As regards the merits of the claim, the admitted facts furnish a ready answer. It is conceded the land was taken without consent or payment of just compensation. It is also conceded in the findings of the District Land Title Officer that the land taken from appellant was rightfully his. As shown by appellant's claim, it has been leased out by Trust Territory Government since 1950.

[12, 13] Chapter I of Trust Territory Code, Section 4, provides that private property shall not be taken for public use without just compensation. Under Policy Letter P-1 of December 29, 1947, issued by the then Deputy High Commissioner, is stated the land policy of Trust Territory Government, which is the latest public expression thereof known to this court. In Item 13 of said letter is stated the policy of the Government with respect to land transfers from non-Japanese private owners, as follows:

"Land transfers from non-Japanese private owners to the Japanese government, Japanese corporations, or Japanese nationals since March 27, 1935, will be subject to review. Such transfers will be considered valid unless the former owner (or heirs) establishes that the sale was not made of free will and the just compensation was not received. In such cases, title will be returned to former owner upon his paying in to the Trust Territory government the amount received by him."

[14] True, the taking of the land at bar was instituted prior to March 27, 1935. But as seen above, it was not unchallenged, and was under vigorous attack down to the last date such claims were being processed. Under these circumstances, it will be construed that the taking was in suspense at the date of the declaration of war, and was not a taking prior to March 27, 1935.

[15] Since no money was received by appellant, none need be returned as a condition to transfer of title. And since the taking was not by free will and was without just compensation or payment, it fulfills the condition stated in Paragraph 13 of Policy Letter P-l, relative to return of property.
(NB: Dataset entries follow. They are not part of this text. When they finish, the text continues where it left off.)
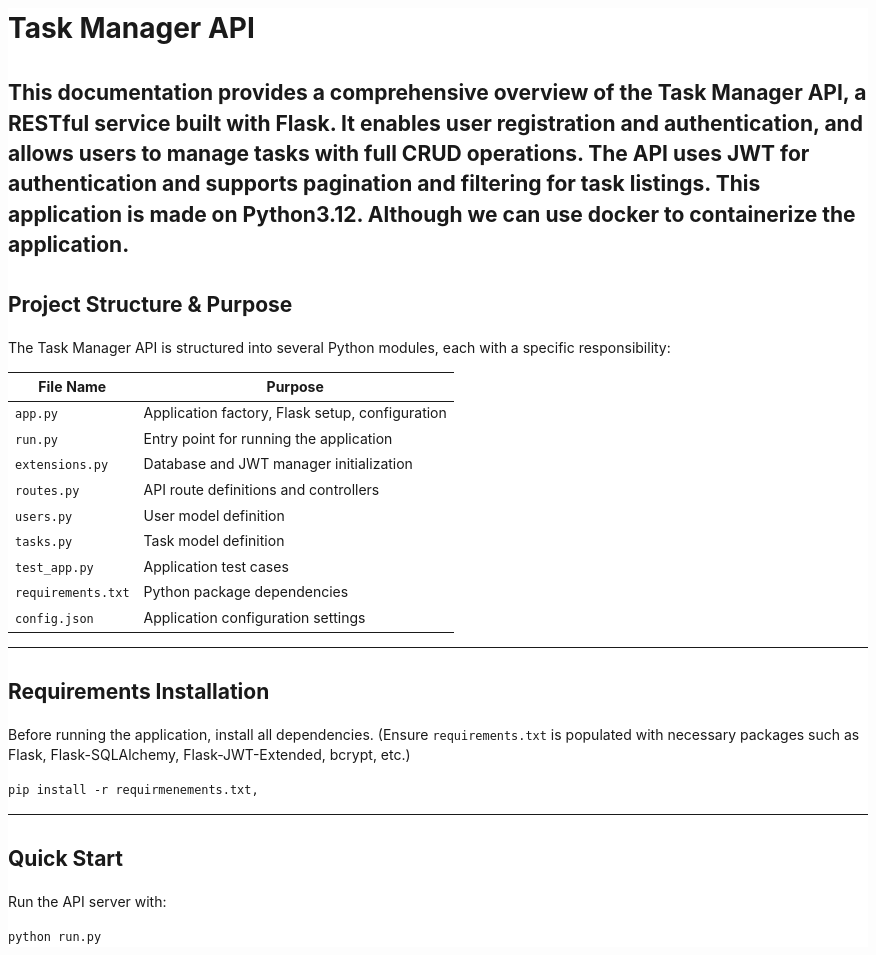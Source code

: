 # Task Manager API

This documentation provides a comprehensive overview of the Task Manager API, a RESTful service built with Flask. It enables user registration and authentication, and allows users to manage tasks with full CRUD operations. The API uses JWT for authentication and supports pagination and filtering for task listings. This application is made on Python3.12. Although we can use docker to containerize the application.
---

## Project Structure & Purpose

The Task Manager API is structured into several Python modules, each with a specific responsibility:

| File Name        | Purpose |
|------------------|---------|
| `app.py`         | Application factory, Flask setup, configuration |
| `run.py`         | Entry point for running the application |
| `extensions.py`  | Database and JWT manager initialization |
| `routes.py`      | API route definitions and controllers |
| `users.py`       | User model definition |
| `tasks.py`       | Task model definition |
| `test_app.py`    | Application test cases |
| `requirements.txt`| Python package dependencies |
| `config.json`    | Application configuration settings |
---

## Requirements Installation

Before running the application, install all dependencies. (Ensure `requirements.txt` is populated with necessary packages such as Flask, Flask-SQLAlchemy, Flask-JWT-Extended, bcrypt, etc.)

```Command Line
pip install -r requirmenements.txt,
```

---

## Quick Start

Run the API server with:

```bash
python run.py
```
The court therefore holds, that in line with the reasoning appearing hereinabove, the title to appellant's property, in good conscience and equity, and in accordance with the spirit of Policy Letter P-l, ought to be returned to him.

JUDGMENT

It is the Judgment of this court that the Determination of Ownership of the land Emaimelei filed with the Clerk of Courts of Palau District by the District Land Title Officer of Palau District in favor of Trust Territory of the Pacific Islands, be and the same is hereby reversed and held for naught.

It is further ordered that title to the land Emaimelei be and the same is hereby confirmed in appellant, Ngodrii Santos, free and clear of any right or claim or interest therein, on the part of any other party to this cause, and that this court retain jurisdiction for the purpose of securing the appellant the rights hereby confirmed in him.